***** Supplied entries *****
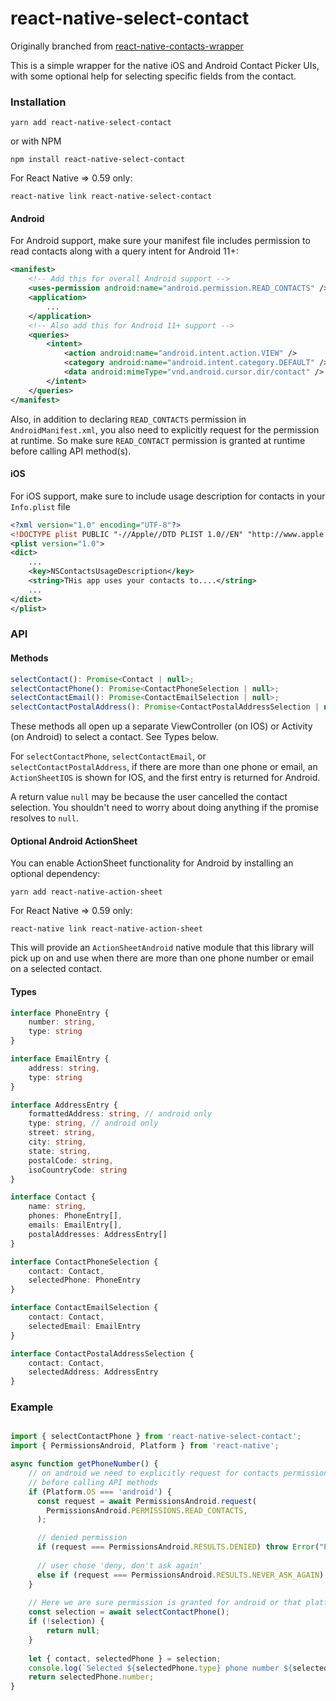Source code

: # react-native-select-contact

Originally branched from [react-native-contacts-wrapper](https://github.com/LynxITDigital/react-native-contacts-wrapper)

This is a simple wrapper for the native iOS and Android Contact Picker UIs, with some optional help for selecting specific fields from the contact.

### Installation

```
yarn add react-native-select-contact
```
or with NPM
```
npm install react-native-select-contact
```

For React Native => 0.59 only:
```
react-native link react-native-select-contact
```

#### Android
For Android support, make sure your manifest file includes permission to read contacts along with a query intent for Android 11+:
```xml
<manifest>
    <!-- Add this for overall Android support -->
    <uses-permission android:name="android.permission.READ_CONTACTS" />
    <application>
        ...
    </application>
    <!-- Also add this for Android 11+ support -->
    <queries>
        <intent>
            <action android:name="android.intent.action.VIEW" />
            <category android:name="android.intent.category.DEFAULT" />
            <data android:mimeType="vnd.android.cursor.dir/contact" />
        </intent>
    </queries>
</manifest>
```
Also, in addition to declaring `READ_CONTACTS` permission in `AndroidManifest.xml`, you also need to explicitly request for the permission at runtime. So make sure `READ_CONTACT` permission is granted at runtime before calling API method(s).

#### iOS
For iOS support, make sure to include usage description for contacts in your `Info.plist` file
```xml
<?xml version="1.0" encoding="UTF-8"?>
<!DOCTYPE plist PUBLIC "-//Apple//DTD PLIST 1.0//EN" "http://www.apple.com/DTDs/PropertyList-1.0.dtd">
<plist version="1.0">
<dict>
    ...
	<key>NSContactsUsageDescription</key>
	<string>THis app uses your contacts to....</string>
    ...
</dict>
</plist>

```

### API

#### Methods

```javascript
selectContact(): Promise<Contact | null>;
selectContactPhone(): Promise<ContactPhoneSelection | null>;
selectContactEmail(): Promise<ContactEmailSelection | null>;
selectContactPostalAddress(): Promise<ContactPostalAddressSelection | null>;
```

These methods all open up a separate ViewController (on IOS) or Activity (on Android) to select a contact.  See Types below.

For `selectContactPhone`, `selectContactEmail`, or `selectContactPostalAddress`, if there are more than one phone or email, an `ActionSheetIOS` is
shown for IOS, and the first entry is returned for Android.

A return value `null` may be because the user cancelled the contact selection.  You shouldn't need to worry about doing
anything if the promise resolves to `null`.

#### Optional Android ActionSheet

You can enable ActionSheet functionality for Android by installing an optional dependency:

```
yarn add react-native-action-sheet
```

For React Native => 0.59 only:
```
react-native link react-native-action-sheet
```

This will provide an `ActionSheetAndroid` native module that this library will pick up on and use
when there are more than one phone number or email on a selected contact.

#### Types

```typescript
interface PhoneEntry {
    number: string,
    type: string
}

interface EmailEntry {
    address: string,
    type: string
}

interface AddressEntry {
    formattedAddress: string, // android only
    type: string, // android only
    street: string,
    city: string,
    state: string,
    postalCode: string,
    isoCountryCode: string
}

interface Contact {
    name: string,
    phones: PhoneEntry[],
    emails: EmailEntry[],
    postalAddresses: AddressEntry[]
}

interface ContactPhoneSelection {
    contact: Contact,
    selectedPhone: PhoneEntry
}

interface ContactEmailSelection {
    contact: Contact,
    selectedEmail: EmailEntry
}

interface ContactPostalAddressSelection {
    contact: Contact,
    selectedAddress: AddressEntry
}
```

### Example

```javascript

import { selectContactPhone } from 'react-native-select-contact';
import { PermissionsAndroid, Platform } from 'react-native';

async function getPhoneNumber() {
    // on android we need to explicitly request for contacts permission and make sure it's granted
    // before calling API methods
    if (Platform.OS === 'android') {
      const request = await PermissionsAndroid.request(
        PermissionsAndroid.PERMISSIONS.READ_CONTACTS,
      );

      // denied permission
      if (request === PermissionsAndroid.RESULTS.DENIED) throw Error("Permission Denied");
      
      // user chose 'deny, don't ask again'
      else if (request === PermissionsAndroid.RESULTS.NEVER_ASK_AGAIN) throw Error("Permission Denied");
    }
    
    // Here we are sure permission is granted for android or that platform is not android
    const selection = await selectContactPhone();
    if (!selection) {
        return null;
    }
            
    let { contact, selectedPhone } = selection;
    console.log(`Selected ${selectedPhone.type} phone number ${selectedPhone.number} from ${contact.name}`);
    return selectedPhone.number;
}


```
*****
--- What needs to be done ---
Find all lines in the records that hold the word "more". Copy them.

--- Exercise output ---
For `selectContactPhone`, `selectContactEmail`, or `selectContactPostalAddress`, if there are more than one phone or email, an `ActionSheetIOS` is
when there are more than one phone number or email on a selected contact.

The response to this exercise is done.